• Exercise directions: Produce a copy of every line in the records that holds the string "false".

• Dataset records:

· · · · · · ·

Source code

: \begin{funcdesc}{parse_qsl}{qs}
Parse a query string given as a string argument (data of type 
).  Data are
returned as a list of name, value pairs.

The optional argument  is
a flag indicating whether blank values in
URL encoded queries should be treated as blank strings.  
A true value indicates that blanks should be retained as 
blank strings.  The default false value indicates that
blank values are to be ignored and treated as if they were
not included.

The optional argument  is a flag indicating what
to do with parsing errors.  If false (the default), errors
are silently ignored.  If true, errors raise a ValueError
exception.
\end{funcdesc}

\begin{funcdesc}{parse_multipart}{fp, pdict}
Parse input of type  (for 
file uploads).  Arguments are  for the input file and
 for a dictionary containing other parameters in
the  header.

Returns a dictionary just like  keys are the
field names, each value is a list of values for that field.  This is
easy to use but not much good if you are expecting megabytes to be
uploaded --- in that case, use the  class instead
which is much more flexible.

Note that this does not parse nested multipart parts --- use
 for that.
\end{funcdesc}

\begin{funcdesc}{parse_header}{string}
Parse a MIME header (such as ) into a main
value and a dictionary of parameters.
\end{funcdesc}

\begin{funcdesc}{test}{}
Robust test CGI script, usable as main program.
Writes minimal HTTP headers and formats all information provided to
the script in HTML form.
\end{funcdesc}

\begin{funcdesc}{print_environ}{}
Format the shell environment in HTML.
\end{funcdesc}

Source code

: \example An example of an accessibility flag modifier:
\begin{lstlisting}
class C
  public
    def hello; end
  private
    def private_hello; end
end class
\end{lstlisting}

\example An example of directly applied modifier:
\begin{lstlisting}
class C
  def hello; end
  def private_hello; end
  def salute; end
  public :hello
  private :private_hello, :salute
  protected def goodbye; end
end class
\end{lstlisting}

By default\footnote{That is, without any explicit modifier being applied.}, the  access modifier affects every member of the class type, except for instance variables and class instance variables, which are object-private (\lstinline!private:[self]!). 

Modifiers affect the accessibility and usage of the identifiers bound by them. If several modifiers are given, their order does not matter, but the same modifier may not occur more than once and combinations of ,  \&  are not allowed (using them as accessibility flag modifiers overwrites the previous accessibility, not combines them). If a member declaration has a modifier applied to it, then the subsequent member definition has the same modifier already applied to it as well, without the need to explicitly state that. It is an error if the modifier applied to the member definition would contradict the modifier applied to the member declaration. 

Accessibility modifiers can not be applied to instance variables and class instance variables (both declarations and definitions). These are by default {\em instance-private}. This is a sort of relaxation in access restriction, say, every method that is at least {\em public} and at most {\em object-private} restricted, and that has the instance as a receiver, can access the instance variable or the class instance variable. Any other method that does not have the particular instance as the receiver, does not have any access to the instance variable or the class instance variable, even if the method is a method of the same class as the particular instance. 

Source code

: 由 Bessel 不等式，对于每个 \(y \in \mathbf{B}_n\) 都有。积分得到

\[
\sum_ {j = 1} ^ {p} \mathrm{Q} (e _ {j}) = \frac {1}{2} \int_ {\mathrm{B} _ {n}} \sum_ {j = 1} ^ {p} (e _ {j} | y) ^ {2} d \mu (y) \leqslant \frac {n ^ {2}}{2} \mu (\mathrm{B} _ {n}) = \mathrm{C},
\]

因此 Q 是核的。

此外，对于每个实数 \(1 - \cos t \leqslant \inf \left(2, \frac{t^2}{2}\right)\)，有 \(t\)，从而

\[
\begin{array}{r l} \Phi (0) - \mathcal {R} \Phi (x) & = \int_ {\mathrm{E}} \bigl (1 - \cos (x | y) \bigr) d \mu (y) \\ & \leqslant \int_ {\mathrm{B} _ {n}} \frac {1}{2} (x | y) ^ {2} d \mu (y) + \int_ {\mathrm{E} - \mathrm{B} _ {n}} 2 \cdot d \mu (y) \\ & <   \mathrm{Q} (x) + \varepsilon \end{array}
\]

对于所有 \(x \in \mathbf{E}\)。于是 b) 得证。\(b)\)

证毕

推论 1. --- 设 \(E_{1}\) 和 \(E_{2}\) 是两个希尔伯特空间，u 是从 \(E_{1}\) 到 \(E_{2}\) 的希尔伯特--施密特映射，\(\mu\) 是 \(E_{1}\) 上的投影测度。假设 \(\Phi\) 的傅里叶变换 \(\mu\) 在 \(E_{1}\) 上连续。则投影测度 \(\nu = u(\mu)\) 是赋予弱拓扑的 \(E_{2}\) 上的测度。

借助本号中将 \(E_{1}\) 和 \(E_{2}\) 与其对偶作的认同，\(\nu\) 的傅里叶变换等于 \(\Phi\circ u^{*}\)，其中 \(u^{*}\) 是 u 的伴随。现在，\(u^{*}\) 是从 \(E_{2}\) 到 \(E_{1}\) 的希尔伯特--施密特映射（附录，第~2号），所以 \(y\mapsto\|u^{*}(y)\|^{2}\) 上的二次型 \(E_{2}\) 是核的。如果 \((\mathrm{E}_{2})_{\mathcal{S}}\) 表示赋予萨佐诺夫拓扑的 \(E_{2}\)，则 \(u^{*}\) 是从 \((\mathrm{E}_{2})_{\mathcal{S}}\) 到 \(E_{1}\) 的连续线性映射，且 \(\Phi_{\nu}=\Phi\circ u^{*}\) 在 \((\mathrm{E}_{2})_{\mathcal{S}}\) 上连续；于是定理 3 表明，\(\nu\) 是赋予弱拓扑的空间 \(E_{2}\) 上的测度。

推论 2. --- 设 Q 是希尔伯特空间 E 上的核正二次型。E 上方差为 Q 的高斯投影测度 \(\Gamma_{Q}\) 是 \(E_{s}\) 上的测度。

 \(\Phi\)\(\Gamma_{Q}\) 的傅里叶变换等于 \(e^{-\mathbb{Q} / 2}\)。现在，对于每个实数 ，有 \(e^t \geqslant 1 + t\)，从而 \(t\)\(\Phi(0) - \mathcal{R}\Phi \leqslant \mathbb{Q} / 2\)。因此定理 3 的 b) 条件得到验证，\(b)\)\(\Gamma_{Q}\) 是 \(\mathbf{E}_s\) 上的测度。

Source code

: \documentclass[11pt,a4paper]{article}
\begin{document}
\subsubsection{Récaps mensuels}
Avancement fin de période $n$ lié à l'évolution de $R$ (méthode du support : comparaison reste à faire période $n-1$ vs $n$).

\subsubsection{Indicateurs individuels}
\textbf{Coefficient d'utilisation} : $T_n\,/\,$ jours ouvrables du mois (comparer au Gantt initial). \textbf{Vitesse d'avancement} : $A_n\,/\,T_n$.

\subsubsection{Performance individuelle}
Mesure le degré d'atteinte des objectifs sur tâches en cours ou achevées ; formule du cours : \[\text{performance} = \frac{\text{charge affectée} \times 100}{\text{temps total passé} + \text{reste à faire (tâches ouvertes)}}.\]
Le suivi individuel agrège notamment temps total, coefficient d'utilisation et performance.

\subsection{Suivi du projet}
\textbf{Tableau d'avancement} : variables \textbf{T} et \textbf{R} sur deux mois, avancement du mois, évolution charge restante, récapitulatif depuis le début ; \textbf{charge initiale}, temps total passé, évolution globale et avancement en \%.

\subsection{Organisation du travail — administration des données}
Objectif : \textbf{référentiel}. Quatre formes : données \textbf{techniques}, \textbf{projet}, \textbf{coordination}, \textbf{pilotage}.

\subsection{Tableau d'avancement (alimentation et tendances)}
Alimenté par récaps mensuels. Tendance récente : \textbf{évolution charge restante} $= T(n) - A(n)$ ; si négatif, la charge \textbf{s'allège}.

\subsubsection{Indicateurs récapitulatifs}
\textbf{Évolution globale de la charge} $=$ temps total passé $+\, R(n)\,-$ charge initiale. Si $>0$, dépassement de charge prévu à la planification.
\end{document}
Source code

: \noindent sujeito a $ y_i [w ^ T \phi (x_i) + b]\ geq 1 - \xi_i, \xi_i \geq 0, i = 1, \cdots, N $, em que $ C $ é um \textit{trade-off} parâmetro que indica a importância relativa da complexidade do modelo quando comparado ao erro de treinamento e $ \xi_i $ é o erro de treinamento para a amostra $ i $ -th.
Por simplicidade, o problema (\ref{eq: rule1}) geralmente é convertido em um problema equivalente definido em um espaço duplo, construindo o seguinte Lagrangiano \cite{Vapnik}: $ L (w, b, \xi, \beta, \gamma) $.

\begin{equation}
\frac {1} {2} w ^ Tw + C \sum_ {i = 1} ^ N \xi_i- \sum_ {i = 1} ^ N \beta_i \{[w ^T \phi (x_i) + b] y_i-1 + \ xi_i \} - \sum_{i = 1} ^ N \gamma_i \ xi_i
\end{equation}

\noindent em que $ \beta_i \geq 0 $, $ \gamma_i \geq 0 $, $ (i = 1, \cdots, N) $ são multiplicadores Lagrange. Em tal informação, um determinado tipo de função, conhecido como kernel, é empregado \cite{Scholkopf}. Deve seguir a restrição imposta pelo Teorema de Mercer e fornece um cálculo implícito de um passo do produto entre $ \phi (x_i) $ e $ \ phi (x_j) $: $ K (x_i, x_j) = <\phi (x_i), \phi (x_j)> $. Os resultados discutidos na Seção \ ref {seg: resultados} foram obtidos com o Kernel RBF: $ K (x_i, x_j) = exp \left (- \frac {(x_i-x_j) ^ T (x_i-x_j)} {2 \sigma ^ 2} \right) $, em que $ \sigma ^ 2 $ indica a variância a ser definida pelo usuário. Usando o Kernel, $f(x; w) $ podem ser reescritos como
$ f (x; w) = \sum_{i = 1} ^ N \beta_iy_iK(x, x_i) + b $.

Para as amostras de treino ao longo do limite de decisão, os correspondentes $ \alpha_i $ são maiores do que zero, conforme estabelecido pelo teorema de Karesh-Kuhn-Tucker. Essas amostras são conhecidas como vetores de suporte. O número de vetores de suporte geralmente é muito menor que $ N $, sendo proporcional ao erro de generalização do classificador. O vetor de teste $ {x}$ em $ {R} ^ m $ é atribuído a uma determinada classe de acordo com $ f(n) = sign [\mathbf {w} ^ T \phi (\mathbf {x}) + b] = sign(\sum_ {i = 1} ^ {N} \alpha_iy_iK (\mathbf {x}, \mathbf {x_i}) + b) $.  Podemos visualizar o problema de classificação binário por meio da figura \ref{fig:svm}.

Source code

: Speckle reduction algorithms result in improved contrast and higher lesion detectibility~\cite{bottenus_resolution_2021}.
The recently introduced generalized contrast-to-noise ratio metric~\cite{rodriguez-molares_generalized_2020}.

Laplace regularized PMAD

· · · · · · ·

• Answer below:
blank strings.  The default false value indicates that
to do with parsing errors.  If false (the default), errors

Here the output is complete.